[9/9] nvme: wire up completion batching for the IRQ path

Message ID	20211013165416.985696-10-axboe@kernel.dk (mailing list archive)
State	New, archived
Headers	show Return-Path: <linux-block-owner@kernel.org> From: Jens Axboe <axboe@kernel.dk> To: linux-block@vger.kernel.org Cc: Jens Axboe <axboe@kernel.dk> Subject: [PATCH 9/9] nvme: wire up completion batching for the IRQ path Date: Wed, 13 Oct 2021 10:54:16 -0600 Message-Id: <20211013165416.985696-10-axboe@kernel.dk> In-Reply-To: <20211013165416.985696-1-axboe@kernel.dk> References: <20211013165416.985696-1-axboe@kernel.dk> MIME-Version: 1.0 Content-Transfer-Encoding: 8bit Precedence: bulk
Series	Batched completions \| expand [PATCHSET,v2,0/9] Batched completions [1/9] block: define io_batch structure [2/9] block: add a struct io_batch argument to fops->iopoll() [3/9] sbitmap: add helper to clear a batch of tags [4/9] sbitmap: test bit before calling test_and_set_bit() [5/9] block: add support for blk_mq_end_request_batch() [6/9] nvme: add support for batched completion of polled IO [7/9] block: assign batch completion handler in blk_poll() [8/9] io_uring: utilize the io_batch infrastructure for more efficient polled IO [9/9] nvme: wire up completion batching for the IRQ path

Message ID

20211013165416.985696-10-axboe@kernel.dk (mailing list archive)

State

New, archived

Headers

From: Jens Axboe <axboe@kernel.dk>
To: linux-block@vger.kernel.org
Cc: Jens Axboe <axboe@kernel.dk>
Subject: [PATCH 9/9] nvme: wire up completion batching for the IRQ path
Date: Wed, 13 Oct 2021 10:54:16 -0600
Message-Id: <20211013165416.985696-10-axboe@kernel.dk>
In-Reply-To: <20211013165416.985696-1-axboe@kernel.dk>
References: <20211013165416.985696-1-axboe@kernel.dk>
MIME-Version: 1.0
Content-Transfer-Encoding: 8bit
Precedence: bulk

Series

Batched completions | expand

Commit Message

Jens Axboe Oct. 13, 2021, 4:54 p.m. UTC

Trivial to do now, just need our own io_batch on the stack and pass that
in to the usual command completion handling.

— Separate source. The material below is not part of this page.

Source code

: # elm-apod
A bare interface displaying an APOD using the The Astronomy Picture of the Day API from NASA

I pondered making this dependent on how many entries we had to process,
but even for a single entry there's no discernable difference in
performance or latency. Running a sync workload over io_uring:

t/io_uring -b512 -d1 -s1 -c1 -p0 -F1 -B1 -n2 /dev/nvme1n1 /dev/nvme2n1

yields the below performance before the patch:

IOPS=254820, BW=124MiB/s, IOS/call=1/1, inflight=(1 1)
IOPS=251174, BW=122MiB/s, IOS/call=1/1, inflight=(1 1)
IOPS=250806, BW=122MiB/s, IOS/call=1/1, inflight=(1 1)

and the following after:

IOPS=255972, BW=124MiB/s, IOS/call=1/1, inflight=(1 1)
IOPS=251920, BW=123MiB/s, IOS/call=1/1, inflight=(1 1)
IOPS=251794, BW=122MiB/s, IOS/call=1/1, inflight=(1 1)

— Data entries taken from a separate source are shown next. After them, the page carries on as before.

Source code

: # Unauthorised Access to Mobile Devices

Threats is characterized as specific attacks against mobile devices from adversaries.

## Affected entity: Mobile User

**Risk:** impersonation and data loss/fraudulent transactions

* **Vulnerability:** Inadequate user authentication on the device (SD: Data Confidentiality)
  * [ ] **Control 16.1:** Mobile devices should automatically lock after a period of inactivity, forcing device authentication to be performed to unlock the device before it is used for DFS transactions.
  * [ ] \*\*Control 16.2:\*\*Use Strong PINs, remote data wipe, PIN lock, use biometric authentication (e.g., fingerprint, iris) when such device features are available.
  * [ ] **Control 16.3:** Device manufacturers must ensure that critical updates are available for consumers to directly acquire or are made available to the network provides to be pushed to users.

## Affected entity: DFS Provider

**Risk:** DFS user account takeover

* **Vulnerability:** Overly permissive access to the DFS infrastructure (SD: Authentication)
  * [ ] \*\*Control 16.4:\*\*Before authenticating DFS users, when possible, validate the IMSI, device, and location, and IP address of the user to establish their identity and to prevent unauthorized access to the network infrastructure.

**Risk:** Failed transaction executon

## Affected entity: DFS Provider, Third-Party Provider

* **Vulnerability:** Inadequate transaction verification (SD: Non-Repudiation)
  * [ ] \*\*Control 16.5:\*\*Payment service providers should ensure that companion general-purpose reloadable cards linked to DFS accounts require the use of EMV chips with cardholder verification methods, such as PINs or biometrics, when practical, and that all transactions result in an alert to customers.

which definitely isn't slower, about the same if you factor in a bit of
variance. For peak performance workloads, benchmarking shows a 2%
improvement.

Signed-off-by: Jens Axboe <axboe@kernel.dk>
---
 drivers/nvme/host/pci.c | 8 ++++++--
 1 file changed, 6 insertions(+), 2 deletions(-)

Comments

Christoph Hellwig Oct. 14, 2021, 7:53 a.m. UTC | #1

Couldn't we do something like the incremental patch below to avoid
duplicating the CQ processing? With that this patch could probably go
away entirely and we could fold the change into the other nvme patch.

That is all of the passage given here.